Two hundred million shots is double the original goal Biden had set out to meet within his first 100 days in office. The US cleared 100 million shots in arms with weeks to spare.
More than 213 million Covid-19 vaccines have been administered in the US in total, and about 133 million people have received at least one dose as of Wednesday morning, according to the US Centers for Disease Control and Prevention.
By CNN’s count, the US has administered about 196 million shots during Biden’s administration as of Wednesday morning. Data published by the CDC may be delayed, and doses may not have been given on the day reported.
Biden’s announcement comes as his administration races to get every American vaccinated and as highly contagious variants threaten to derail progress the US has made in combating the pandemic.
CDC Director Dr. Rochelle Walensky has warned in recent weeks that the US is at risk of losing all its recent gains in the battle against Covid-19 as the variants take advantage of Americans getting lax with safety measures.

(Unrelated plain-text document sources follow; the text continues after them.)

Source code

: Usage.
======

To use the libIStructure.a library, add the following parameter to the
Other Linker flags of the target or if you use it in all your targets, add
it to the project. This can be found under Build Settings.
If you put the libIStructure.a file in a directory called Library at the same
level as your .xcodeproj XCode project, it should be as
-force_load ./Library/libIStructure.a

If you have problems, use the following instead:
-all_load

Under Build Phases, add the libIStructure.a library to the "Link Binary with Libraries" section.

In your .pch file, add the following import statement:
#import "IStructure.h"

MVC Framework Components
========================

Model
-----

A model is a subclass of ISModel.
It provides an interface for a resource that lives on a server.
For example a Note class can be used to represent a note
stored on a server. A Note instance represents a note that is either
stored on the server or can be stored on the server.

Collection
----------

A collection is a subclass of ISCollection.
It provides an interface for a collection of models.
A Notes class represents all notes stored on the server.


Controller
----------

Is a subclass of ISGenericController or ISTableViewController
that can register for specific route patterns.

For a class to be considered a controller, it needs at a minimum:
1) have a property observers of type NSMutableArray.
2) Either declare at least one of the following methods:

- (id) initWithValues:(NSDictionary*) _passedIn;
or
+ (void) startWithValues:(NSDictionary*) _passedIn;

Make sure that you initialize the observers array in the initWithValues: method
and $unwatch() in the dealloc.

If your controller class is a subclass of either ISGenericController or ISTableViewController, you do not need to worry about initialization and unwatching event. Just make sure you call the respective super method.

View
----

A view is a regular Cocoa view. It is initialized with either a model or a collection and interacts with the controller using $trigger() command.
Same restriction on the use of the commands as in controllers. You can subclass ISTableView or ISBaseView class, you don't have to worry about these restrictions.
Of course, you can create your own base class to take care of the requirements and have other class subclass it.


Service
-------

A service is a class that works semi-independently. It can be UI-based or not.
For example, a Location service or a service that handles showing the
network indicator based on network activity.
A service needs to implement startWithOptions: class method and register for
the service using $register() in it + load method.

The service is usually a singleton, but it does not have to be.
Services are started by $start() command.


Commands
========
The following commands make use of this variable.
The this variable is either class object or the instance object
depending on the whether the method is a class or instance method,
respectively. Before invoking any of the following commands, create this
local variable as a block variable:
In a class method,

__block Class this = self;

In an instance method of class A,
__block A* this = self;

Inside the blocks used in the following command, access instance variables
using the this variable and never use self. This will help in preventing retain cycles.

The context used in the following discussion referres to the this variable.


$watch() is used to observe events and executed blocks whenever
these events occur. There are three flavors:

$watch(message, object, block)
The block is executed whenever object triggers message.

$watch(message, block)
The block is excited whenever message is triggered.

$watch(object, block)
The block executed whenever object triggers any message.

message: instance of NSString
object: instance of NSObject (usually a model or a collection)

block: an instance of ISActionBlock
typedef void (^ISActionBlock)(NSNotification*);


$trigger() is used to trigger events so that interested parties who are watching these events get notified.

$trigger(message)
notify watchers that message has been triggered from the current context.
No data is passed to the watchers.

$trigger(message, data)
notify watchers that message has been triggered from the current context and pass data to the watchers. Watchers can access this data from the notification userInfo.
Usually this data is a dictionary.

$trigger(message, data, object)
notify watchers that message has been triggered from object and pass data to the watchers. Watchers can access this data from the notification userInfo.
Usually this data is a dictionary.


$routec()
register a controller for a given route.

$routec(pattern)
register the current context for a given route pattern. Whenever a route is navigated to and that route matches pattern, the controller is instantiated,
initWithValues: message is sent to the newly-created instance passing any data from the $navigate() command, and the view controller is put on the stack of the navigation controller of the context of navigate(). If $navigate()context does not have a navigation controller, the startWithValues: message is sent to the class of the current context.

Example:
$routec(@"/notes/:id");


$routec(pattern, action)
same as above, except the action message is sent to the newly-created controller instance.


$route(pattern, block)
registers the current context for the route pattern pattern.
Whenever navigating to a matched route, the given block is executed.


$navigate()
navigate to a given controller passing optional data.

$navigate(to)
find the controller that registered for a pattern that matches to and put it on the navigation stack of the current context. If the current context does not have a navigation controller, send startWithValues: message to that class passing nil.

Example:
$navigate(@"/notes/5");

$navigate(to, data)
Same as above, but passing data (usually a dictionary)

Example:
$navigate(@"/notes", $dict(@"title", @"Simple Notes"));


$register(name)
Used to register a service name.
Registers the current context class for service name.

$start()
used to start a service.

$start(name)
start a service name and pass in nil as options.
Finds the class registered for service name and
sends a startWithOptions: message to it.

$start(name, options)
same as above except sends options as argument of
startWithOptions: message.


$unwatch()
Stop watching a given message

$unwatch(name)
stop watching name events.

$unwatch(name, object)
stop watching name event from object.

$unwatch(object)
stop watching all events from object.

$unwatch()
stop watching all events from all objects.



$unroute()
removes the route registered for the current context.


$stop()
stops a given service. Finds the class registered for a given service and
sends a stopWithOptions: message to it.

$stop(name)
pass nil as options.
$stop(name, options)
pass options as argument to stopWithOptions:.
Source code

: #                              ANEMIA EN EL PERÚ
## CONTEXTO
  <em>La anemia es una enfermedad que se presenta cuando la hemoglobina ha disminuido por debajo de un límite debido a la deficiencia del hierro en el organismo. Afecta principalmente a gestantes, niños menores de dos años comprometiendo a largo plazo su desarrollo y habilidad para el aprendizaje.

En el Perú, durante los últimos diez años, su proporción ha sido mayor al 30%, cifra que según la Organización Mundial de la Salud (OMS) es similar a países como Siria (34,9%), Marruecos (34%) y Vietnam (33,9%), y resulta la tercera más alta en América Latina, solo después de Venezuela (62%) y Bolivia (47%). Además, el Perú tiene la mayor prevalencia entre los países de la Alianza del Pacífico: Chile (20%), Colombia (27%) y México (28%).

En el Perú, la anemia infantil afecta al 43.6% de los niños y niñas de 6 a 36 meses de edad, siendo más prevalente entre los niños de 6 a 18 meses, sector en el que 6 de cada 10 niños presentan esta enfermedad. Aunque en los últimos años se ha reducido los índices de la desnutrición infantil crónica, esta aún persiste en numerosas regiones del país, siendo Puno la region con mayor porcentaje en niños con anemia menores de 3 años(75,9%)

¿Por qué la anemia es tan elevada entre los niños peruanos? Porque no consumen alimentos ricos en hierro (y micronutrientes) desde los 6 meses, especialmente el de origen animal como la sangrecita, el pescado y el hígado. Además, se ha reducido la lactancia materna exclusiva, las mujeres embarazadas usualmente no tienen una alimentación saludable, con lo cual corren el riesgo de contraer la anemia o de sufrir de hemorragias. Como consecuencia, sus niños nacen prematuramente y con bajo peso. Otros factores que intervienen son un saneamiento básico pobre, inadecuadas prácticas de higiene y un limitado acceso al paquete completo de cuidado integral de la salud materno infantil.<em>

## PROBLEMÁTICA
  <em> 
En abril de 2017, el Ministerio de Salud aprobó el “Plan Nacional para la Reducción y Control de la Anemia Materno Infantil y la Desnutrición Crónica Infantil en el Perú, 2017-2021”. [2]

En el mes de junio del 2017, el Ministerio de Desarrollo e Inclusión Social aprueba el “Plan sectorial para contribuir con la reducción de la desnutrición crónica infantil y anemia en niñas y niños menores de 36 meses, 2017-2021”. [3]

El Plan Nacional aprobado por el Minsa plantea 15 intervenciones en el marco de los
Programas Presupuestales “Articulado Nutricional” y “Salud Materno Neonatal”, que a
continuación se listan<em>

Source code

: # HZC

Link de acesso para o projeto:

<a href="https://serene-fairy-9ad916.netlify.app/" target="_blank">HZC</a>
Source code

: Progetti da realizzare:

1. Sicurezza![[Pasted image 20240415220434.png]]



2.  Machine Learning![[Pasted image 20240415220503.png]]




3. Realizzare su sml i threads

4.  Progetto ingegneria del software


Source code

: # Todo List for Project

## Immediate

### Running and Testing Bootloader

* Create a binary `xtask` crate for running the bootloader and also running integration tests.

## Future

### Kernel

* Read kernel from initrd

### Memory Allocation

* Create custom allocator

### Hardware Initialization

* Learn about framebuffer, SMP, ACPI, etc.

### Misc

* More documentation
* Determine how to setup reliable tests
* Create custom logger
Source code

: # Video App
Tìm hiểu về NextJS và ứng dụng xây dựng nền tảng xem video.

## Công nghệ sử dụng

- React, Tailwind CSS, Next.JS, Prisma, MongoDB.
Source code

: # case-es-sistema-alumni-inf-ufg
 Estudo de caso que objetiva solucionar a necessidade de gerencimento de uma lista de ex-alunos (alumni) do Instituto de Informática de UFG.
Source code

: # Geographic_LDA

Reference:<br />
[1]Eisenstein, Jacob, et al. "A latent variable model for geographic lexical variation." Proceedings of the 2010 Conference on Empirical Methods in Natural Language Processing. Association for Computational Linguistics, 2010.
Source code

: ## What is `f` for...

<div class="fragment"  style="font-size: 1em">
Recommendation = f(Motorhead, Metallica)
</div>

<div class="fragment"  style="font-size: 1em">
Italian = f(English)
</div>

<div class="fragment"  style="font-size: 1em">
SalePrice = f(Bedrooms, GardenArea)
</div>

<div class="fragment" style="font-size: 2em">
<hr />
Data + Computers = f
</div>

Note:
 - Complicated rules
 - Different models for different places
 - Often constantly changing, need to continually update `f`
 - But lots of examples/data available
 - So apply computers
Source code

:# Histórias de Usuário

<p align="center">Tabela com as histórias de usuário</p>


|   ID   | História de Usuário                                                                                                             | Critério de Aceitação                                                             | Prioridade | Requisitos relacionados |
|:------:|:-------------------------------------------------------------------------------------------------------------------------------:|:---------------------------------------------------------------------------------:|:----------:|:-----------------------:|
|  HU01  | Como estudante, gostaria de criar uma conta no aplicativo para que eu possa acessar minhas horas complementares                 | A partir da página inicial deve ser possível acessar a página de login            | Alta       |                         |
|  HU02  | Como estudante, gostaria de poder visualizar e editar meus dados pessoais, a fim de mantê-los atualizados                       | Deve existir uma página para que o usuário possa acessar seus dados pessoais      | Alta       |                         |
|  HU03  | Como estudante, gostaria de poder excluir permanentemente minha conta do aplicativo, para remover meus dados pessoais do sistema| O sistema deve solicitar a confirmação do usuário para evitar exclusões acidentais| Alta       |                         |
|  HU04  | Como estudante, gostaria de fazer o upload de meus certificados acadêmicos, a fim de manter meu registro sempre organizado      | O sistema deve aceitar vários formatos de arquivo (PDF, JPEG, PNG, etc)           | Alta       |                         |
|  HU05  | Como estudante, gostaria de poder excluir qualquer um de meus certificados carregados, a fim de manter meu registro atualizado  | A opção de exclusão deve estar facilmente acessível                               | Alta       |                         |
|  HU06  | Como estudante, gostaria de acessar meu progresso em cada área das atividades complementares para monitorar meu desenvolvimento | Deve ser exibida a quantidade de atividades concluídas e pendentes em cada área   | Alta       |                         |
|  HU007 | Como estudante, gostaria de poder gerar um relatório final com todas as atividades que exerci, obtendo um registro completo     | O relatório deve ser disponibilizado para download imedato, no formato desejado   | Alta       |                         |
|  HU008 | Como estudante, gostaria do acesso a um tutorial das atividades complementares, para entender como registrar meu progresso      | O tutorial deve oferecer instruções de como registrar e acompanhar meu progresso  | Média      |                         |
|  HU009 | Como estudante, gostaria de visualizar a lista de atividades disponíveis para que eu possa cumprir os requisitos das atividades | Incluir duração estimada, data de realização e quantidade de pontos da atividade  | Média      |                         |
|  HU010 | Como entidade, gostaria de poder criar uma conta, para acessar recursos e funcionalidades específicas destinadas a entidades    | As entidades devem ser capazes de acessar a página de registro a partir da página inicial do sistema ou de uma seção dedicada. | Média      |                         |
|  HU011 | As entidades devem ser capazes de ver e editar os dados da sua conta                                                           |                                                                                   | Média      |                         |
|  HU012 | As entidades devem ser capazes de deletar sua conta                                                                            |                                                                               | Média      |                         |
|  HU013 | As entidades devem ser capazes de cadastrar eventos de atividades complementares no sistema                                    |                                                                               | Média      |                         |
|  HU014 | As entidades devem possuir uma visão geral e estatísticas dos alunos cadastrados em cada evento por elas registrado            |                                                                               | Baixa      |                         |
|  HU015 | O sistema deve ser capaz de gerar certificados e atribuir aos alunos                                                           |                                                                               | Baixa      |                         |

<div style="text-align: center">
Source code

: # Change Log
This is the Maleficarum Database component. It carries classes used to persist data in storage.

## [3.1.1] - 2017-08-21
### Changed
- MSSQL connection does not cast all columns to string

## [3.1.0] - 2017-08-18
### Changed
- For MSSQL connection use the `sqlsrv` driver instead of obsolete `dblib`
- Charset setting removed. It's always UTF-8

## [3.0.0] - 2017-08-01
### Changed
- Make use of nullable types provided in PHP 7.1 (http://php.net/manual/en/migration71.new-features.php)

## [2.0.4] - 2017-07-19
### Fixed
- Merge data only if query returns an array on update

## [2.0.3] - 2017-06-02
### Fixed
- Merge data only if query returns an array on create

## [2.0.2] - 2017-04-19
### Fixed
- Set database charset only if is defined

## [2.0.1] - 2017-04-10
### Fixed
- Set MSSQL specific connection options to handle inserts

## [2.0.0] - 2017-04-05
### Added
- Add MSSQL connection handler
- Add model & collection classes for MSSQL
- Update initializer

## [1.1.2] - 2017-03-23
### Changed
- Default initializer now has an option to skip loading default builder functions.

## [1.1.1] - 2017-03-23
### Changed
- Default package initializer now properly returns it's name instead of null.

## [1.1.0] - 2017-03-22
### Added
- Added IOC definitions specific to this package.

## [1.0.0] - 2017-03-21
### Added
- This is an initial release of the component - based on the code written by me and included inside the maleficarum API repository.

Biden has said the US will have enough Covid-19 vaccine for every adult American by the end of next month. His administration is focused on ramping up vaccine distribution efforts and combating vaccine hesitancy across the country.
Every person 16 years and older is now eligible to be vaccinated as of Monday, and Biden administration officials say they estimate 90% of Americans now live within five miles of a vaccination site.
The daily average of the number of Covid-19 vaccines going into arms is more than 3 million doses a day, according to the CDC, but the pace of shots administered has slowed in recent days as concerns rise that supply is outstripping demand.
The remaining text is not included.